While highlighting the hurdles ahead in the U.S.-China relationship, they all pointed to a growing need for Americans and Chinese to improve communication. Ambassador Roy emphasized the need for more Americans to study the Chinese language and culture. He argued that Americans who are able to speak Chinese with their Chinese counterparts will be able not only to understand the many nuances of Chinese culture and society, which are often lost when only English is spoken, but also will be exposed to topics and issues that the Chinese only talk about when they speak their native tongue. Ambassador Armacost, addressing the U.S.-China relationship, made two suggestions:
- American candidates for public office and American public officials should stop using campaign rhetoric and should learn to adopt interculturally mindful messages when their remarks are directed toward the global or foreign audience.
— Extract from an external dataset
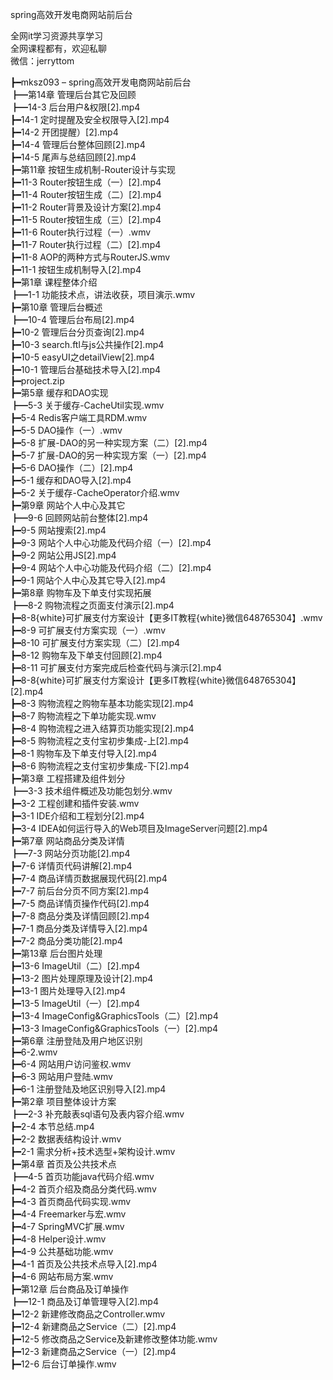 spring高效开发电商网站前后台

全网it学习资源共享学习<br>全网课程都有，欢迎私聊<br>微信：jerryttom<br>

┣━mksz093 – spring高效开发电商网站前后台<br> ┣━第14章 管理后台其它及回顾<br> ┣━14-3 后台用户&amp;权限[2].mp4<br> ┣━14-1 定时提醒及安全权限导入[2].mp4<br> ┣━14-2 开团提醒）[2].mp4<br> ┣━14-4 管理后台整体回顾[2].mp4<br> ┣━14-5 尾声与总结回顾[2].mp4<br> ┣━第11章 按钮生成机制-Router设计与实现<br> ┣━11-3 Router按钮生成（一）[2].mp4<br> ┣━11-4 Router按钮生成（二）[2].mp4<br> ┣━11-2 Router背景及设计方案[2].mp4<br> ┣━11-5 Router按钮生成（三）[2].mp4<br> ┣━11-6 Router执行过程（一）.wmv<br> ┣━11-7 Router执行过程（二）[2].mp4<br> ┣━11-8 AOP的两种方式与RouterJS.wmv<br> ┣━11-1 按钮生成机制导入[2].mp4<br> ┣━第1章 课程整体介绍<br> ┣━1-1 功能技术点，讲法收获，项目演示.wmv<br> ┣━第10章 管理后台概述<br> ┣━10-4 管理后台布局[2].mp4<br> ┣━10-2 管理后台分页查询[2].mp4<br> ┣━10-3 search.ftl与js公共操作[2].mp4<br> ┣━10-5 easyUI之detailView[2].mp4<br> ┣━10-1 管理后台基础技术导入[2].mp4<br> ┣━project.zip<br> ┣━第5章 缓存和DAO实现<br> ┣━5-3 关于缓存-CacheUtil实现.wmv<br> ┣━5-4 Redis客户端工具RDM.wmv<br> ┣━5-5 DAO操作（一）.wmv<br> ┣━5-8 扩展-DAO的另一种实现方案（二）[2].mp4<br> ┣━5-7 扩展-DAO的另一种实现方案（一）[2].mp4<br> ┣━5-6 DAO操作（二）[2].mp4<br> ┣━5-1 缓存和DAO导入[2].mp4<br> ┣━5-2 关于缓存-CacheOperator介绍.wmv<br> ┣━第9章 网站个人中心及其它<br> ┣━9-6 回顾网站前台整体[2].mp4<br> ┣━9-5 网站搜索[2].mp4<br> ┣━9-3 网站个人中心功能及代码介绍（一）[2].mp4<br> ┣━9-2 网站公用JS[2].mp4<br> ┣━9-4 网站个人中心功能及代码介绍（二）[2].mp4<br> ┣━9-1 网站个人中心及其它导入[2].mp4<br> ┣━第8章 购物车及下单支付实现拓展<br> ┣━8-2 购物流程之页面支付演示[2].mp4<br> ┣━8-8{white}可扩展支付方案设计【更多IT教程{white}微信648765304】.wmv<br> ┣━8-9 可扩展支付方案实现（一）.wmv<br> ┣━8-10 可扩展支付方案实现（二）[2].mp4<br> ┣━8-12 购物车及下单支付回顾[2].mp4<br> ┣━8-11 可扩展支付方案完成后检查代码与演示[2].mp4<br> ┣━8-8{white}可扩展支付方案设计【更多IT教程{white}微信648765304】[2].mp4<br> ┣━8-3 购物流程之购物车基本功能实现[2].mp4<br> ┣━8-7 购物流程之下单功能实现.wmv<br> ┣━8-4 购物流程之进入结算页功能实现[2].mp4<br> ┣━8-5 购物流程之支付宝初步集成-上[2].mp4<br> ┣━8-1 购物车及下单支付导入[2].mp4<br> ┣━8-6 购物流程之支付宝初步集成-下[2].mp4<br> ┣━第3章 工程搭建及组件划分<br> ┣━3-3 技术组件概述及功能包划分.wmv<br> ┣━3-2 工程创建和插件安装.wmv<br> ┣━3-1 IDE介绍和工程划分[2].mp4<br> ┣━3-4 IDEA如何运行导入的Web项目及ImageServer问题[2].mp4<br> ┣━第7章 网站商品分类及详情<br> ┣━7-3 网站分页功能[2].mp4<br> ┣━7-6 详情页代码讲解[2].mp4<br> ┣━7-4 商品详情页数据展现代码[2].mp4<br> ┣━7-7 前后台分页不同方案[2].mp4<br> ┣━7-5 商品详情页操作代码[2].mp4<br> ┣━7-8 商品分类及详情回顾[2].mp4<br> ┣━7-1 商品分类及详情导入[2].mp4<br> ┣━7-2 商品分类功能[2].mp4<br> ┣━第13章 后台图片处理<br> ┣━13-6 ImageUtil（二）[2].mp4<br> ┣━13-2 图片处理原理及设计[2].mp4<br> ┣━13-1 图片处理导入[2].mp4<br> ┣━13-5 ImageUtil（一）[2].mp4<br> ┣━13-4 ImageConfig&amp;GraphicsTools（二）[2].mp4<br> ┣━13-3 ImageConfig&amp;GraphicsTools（一）[2].mp4<br> ┣━第6章 注册登陆及用户地区识别<br> ┣━6-2.wmv<br> ┣━6-4 网站用户访问鉴权.wmv<br> ┣━6-3 网站用户登陆.wmv<br> ┣━6-1 注册登陆及地区识别导入[2].mp4<br> ┣━第2章 项目整体设计方案<br> ┣━2-3 补充敲表sql语句及表内容介绍.wmv<br> ┣━2-4 本节总结.mp4<br> ┣━2-2 数据表结构设计.wmv<br> ┣━2-1 需求分析+技术选型+架构设计.wmv<br> ┣━第4章 首页及公共技术点<br> ┣━4-5 首页功能java代码介绍.wmv<br> ┣━4-2 首页介绍及商品分类代码.wmv<br> ┣━4-3 首页商品代码实现.wmv<br> ┣━4-4 Freemarker与宏.wmv<br> ┣━4-7 SpringMVC扩展.wmv<br> ┣━4-8 Helper设计.wmv<br> ┣━4-9 公共基础功能.wmv<br> ┣━4-1 首页及公共技术点导入[2].mp4<br> ┣━4-6 网站布局方案.wmv<br> ┣━第12章 后台商品及订单操作<br> ┣━12-1 商品及订单管理导入[2].mp4<br> ┣━12-2 新建修改商品之Controller.wmv<br> ┣━12-4 新建商品之Service（二）[2].mp4<br> ┣━12-5 修改商品之Service及新建修改整体功能.wmv<br> ┣━12-3 新建商品之Service（一）[2].mp4<br> ┣━12-6 后台订单操作.wmv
- The current structure of the whole range of dialogues established between the American and Chinese governments is too complicated and ritualistic, resulting in little real effect on improving a genuine understanding between the two. He suggested that such a structure be streamlined and simplified for ease and depth in open-ended communication between the two counterparts.
Last but not least, Professor Ames, from the perspectives of comparative philosophy and intercultural philosophy, highlighted the need for Americans to study Chinese classics to better illuminate the understanding of today’s China and its future trajectory. He pointed out that China’s effort to rehabilitate its own ancient cultural tradition after the Cultural Revolution and marketization is a contribution to world peace.
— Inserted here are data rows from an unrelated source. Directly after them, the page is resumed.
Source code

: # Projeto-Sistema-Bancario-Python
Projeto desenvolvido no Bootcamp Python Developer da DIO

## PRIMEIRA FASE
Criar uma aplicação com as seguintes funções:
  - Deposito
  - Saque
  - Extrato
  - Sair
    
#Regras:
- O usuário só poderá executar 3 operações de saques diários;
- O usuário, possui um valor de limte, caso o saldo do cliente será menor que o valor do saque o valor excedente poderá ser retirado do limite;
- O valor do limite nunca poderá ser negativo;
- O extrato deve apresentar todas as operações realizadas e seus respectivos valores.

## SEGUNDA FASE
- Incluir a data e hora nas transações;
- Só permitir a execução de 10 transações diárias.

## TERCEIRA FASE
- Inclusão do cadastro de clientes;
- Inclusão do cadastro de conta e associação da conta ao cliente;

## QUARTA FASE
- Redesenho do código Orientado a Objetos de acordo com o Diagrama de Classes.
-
Together, these distinguished speakers have been aware of the U.S. communication deficit on the in the U.S.-China relationship. They also called for a paradigmatic shift in China studies, from the political economy lens to the culture/communication lens. They are not alone in articulating this vision. Several years ago, the Obama Administration announced the “100,000 Strong Initiative” which planned to send 100,000 American students to study in China in the next few years. Just last April, Blackstone founder Stephen Schwartzman established a Chinese version of the Rhodes Scholarship called the Schwartzman Scholarship, a $300 million endowment to Tsinghua University in Beijing.
As a scholar of intercultural communication in the East-West context with a focus on U.S.-China communication, I am pleased to see the formation of this multidisciplinary consensus. However, for a more sustained U.S.-China relationship, such initiatives, while useful, are still insufficient to meet the demands of the future. To be compatible with the 300 million Chinese(a quarter of the Chinese population)who speak fluent English, the U.S. needs to train about 80 million Americans to speak fluent Chinese. Nixon and Carter joined hand-in-hand with Deng Xiaoping in kicking off the English learning movement in China in the late 1970s, in which I myself was a participant. It is high time that a similar movement here in the U.S., encouraging Chinese language, culture and communication studies, was initiated to reduce this soft power deficit -- which is no less, if not more, harmful to America than a trade deficit.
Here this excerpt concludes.